◆ ABOUT THIS EXERCISE
Return every line from the records below with the string "Prove".

** EXERCISE DATA follows **

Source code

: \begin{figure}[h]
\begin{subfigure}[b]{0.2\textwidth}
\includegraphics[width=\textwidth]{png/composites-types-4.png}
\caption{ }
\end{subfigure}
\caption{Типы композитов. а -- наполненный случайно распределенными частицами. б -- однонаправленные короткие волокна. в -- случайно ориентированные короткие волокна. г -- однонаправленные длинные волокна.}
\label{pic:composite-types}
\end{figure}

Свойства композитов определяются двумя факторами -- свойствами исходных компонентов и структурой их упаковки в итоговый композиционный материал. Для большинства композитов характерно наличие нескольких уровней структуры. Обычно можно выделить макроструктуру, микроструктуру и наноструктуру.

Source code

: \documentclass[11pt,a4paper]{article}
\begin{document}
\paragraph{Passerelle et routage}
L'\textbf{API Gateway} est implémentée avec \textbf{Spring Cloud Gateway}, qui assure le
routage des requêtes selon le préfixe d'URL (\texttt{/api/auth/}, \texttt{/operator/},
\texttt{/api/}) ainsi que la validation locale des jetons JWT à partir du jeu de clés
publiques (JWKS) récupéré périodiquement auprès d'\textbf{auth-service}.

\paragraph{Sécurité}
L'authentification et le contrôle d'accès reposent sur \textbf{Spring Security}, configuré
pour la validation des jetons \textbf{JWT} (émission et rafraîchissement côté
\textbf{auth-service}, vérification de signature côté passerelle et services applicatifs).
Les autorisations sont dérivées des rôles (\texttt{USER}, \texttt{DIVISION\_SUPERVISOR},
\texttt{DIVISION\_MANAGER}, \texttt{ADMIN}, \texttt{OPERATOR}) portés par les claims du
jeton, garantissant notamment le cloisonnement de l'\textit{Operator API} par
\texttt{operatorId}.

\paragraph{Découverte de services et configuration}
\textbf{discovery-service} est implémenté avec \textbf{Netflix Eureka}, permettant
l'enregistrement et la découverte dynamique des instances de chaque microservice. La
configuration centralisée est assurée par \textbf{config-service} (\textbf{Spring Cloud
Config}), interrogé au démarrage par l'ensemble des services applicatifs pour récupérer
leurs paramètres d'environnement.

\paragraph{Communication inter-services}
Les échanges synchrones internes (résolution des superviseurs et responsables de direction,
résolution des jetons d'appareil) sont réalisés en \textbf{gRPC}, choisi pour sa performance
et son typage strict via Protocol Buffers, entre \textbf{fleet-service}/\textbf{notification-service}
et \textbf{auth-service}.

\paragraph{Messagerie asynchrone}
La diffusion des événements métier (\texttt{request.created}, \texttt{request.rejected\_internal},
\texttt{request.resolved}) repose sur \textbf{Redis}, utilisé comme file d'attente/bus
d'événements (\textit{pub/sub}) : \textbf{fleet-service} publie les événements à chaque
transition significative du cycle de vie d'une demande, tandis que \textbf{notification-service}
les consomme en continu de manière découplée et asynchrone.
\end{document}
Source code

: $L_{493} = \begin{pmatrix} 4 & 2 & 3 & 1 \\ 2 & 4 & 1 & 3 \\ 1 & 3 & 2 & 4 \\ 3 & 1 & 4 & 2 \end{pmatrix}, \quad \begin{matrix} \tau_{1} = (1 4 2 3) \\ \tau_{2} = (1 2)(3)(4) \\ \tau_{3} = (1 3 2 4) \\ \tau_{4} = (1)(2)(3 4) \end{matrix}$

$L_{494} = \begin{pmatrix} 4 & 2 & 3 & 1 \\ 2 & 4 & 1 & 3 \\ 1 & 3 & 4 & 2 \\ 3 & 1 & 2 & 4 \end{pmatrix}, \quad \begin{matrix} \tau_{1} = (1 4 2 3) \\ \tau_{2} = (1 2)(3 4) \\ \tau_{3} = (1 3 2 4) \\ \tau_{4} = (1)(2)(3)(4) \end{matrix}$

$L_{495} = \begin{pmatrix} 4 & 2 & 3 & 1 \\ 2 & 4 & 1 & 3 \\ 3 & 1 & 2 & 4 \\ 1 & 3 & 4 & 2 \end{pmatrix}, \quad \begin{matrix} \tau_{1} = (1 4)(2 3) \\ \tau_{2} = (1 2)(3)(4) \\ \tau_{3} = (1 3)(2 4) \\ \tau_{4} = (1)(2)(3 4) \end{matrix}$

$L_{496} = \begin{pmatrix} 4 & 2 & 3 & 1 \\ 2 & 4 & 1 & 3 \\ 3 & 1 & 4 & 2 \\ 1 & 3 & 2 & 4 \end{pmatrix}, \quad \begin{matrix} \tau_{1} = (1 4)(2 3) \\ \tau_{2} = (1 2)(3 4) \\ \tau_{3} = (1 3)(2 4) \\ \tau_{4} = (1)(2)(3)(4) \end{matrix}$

** End of EXERCISE DATA **
** EXERCISE DATA follows **

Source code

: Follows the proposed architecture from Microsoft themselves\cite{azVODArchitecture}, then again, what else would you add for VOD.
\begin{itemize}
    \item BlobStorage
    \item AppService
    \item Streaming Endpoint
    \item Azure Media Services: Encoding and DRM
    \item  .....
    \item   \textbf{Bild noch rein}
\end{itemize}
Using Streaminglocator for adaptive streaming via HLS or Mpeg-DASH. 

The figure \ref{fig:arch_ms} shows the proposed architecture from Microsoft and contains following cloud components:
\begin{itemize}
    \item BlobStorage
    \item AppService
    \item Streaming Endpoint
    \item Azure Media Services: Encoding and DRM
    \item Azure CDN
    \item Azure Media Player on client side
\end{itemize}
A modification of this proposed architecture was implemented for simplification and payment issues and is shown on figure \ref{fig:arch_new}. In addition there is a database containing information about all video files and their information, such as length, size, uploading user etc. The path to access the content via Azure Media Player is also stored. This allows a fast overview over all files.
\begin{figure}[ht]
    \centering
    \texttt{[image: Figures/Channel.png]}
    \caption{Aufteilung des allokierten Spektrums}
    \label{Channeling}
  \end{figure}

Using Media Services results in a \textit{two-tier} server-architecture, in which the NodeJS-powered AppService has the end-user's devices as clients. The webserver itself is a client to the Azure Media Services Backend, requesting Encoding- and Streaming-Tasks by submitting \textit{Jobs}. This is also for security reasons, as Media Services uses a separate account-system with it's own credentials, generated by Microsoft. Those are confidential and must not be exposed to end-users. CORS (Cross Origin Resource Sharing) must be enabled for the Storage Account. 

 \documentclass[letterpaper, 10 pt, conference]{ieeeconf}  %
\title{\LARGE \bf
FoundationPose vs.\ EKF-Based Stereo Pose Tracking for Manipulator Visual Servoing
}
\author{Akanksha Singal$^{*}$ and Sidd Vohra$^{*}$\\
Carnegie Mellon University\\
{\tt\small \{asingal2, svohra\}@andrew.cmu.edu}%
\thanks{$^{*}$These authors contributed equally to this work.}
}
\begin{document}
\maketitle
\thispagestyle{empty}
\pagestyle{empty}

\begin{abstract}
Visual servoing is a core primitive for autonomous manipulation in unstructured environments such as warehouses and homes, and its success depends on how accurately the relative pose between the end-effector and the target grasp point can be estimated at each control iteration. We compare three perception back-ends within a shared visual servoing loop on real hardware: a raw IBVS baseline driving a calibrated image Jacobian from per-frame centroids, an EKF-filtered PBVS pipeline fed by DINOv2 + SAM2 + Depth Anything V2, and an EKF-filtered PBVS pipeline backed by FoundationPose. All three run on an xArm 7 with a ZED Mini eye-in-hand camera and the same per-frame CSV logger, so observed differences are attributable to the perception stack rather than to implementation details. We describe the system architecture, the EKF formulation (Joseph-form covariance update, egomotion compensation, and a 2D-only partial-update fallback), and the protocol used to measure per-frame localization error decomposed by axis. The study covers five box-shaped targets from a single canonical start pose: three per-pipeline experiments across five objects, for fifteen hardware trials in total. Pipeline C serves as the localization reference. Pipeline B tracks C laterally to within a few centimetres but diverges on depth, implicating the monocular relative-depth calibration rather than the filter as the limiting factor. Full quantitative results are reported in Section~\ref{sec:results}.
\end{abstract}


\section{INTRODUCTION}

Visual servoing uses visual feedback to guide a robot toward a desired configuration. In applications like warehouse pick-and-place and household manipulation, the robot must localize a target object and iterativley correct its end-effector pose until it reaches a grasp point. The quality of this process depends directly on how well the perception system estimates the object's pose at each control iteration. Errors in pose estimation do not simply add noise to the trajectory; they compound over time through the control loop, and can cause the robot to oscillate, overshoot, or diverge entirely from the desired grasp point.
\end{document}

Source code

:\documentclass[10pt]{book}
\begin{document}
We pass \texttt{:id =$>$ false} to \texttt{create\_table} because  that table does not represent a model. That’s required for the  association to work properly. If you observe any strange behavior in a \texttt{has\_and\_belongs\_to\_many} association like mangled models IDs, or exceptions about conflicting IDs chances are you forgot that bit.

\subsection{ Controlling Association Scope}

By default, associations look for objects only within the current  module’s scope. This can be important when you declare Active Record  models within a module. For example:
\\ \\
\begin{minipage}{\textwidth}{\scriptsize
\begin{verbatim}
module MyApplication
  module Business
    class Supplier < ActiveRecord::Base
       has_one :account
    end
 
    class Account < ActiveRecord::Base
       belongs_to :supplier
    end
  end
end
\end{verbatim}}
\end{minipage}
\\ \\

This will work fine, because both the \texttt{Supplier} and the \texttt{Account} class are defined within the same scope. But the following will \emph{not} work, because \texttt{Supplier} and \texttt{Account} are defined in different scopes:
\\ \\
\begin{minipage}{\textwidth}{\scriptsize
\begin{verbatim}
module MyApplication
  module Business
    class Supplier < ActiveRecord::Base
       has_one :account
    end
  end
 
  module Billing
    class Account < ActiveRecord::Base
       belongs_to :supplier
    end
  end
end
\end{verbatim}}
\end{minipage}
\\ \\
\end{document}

** End of EXERCISE DATA **
** EXERCISE DATA follows **

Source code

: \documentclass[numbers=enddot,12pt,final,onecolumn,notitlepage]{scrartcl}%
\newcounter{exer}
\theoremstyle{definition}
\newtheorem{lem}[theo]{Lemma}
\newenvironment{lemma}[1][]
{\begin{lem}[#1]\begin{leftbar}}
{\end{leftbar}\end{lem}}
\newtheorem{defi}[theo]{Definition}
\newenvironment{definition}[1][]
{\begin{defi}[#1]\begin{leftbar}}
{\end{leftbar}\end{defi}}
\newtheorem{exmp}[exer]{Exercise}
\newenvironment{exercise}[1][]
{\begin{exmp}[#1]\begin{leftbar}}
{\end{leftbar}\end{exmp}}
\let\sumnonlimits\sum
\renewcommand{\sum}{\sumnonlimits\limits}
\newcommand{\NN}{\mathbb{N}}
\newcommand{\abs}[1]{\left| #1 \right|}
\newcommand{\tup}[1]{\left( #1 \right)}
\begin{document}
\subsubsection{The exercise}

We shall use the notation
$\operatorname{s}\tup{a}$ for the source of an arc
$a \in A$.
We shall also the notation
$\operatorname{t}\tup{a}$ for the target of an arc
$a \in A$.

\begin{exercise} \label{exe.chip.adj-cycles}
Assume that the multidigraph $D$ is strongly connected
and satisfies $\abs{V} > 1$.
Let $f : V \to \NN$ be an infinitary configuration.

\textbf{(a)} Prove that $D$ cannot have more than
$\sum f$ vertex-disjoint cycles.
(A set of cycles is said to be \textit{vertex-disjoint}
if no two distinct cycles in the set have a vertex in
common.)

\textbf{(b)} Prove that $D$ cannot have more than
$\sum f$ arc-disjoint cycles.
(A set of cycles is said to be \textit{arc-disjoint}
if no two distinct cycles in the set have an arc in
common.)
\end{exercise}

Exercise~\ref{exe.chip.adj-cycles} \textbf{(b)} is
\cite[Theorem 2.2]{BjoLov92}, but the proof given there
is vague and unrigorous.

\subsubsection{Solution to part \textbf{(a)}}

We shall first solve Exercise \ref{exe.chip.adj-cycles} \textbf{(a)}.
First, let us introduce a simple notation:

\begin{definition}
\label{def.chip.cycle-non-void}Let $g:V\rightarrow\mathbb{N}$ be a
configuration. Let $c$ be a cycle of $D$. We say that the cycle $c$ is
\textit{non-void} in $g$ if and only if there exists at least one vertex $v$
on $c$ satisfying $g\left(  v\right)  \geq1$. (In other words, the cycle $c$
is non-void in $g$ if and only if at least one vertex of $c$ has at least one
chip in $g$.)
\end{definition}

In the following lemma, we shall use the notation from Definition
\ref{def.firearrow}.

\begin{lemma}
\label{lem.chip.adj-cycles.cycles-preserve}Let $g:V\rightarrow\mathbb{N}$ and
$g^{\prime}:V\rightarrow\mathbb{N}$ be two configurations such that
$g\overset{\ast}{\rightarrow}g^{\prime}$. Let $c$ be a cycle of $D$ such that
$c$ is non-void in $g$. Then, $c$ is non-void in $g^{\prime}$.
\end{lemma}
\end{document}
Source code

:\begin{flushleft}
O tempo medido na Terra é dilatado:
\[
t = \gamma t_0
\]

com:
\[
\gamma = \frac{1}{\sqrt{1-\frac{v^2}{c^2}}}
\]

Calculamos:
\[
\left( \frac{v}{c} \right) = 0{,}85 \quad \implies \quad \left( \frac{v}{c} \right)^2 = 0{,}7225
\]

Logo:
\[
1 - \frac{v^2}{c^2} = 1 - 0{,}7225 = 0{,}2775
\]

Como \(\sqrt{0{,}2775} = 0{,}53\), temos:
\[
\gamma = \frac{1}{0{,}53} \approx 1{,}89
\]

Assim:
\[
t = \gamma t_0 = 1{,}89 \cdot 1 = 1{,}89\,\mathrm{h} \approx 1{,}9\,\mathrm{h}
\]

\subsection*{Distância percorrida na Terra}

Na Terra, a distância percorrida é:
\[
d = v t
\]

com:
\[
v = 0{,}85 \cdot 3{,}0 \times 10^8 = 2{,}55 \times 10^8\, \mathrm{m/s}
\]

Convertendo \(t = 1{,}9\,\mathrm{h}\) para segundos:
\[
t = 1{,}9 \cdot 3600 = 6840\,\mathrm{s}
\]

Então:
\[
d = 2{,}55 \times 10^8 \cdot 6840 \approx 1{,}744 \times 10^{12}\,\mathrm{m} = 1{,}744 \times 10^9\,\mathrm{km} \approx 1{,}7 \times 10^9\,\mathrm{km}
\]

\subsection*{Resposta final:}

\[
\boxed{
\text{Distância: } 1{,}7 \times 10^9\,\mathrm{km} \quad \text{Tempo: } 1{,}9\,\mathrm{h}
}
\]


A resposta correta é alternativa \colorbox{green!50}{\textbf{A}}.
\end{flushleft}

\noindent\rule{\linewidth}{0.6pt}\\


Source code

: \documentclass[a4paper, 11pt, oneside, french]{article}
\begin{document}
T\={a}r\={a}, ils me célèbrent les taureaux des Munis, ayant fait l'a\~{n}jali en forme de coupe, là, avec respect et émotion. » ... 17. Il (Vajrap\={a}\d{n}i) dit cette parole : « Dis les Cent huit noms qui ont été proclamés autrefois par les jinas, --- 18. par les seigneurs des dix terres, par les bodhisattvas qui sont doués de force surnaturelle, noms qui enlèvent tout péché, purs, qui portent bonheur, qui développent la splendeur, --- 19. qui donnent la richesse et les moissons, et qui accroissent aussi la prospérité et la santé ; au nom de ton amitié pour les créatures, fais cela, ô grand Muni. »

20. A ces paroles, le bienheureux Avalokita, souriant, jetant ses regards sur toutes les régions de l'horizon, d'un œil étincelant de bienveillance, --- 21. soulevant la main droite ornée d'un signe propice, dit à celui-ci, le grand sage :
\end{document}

** End of EXERCISE DATA **

◆ OUTPUT FOR THIS TASK
\textbf{(a)} Prove that $D$ cannot have more than
\textbf{(b)} Prove that $D$ cannot have more than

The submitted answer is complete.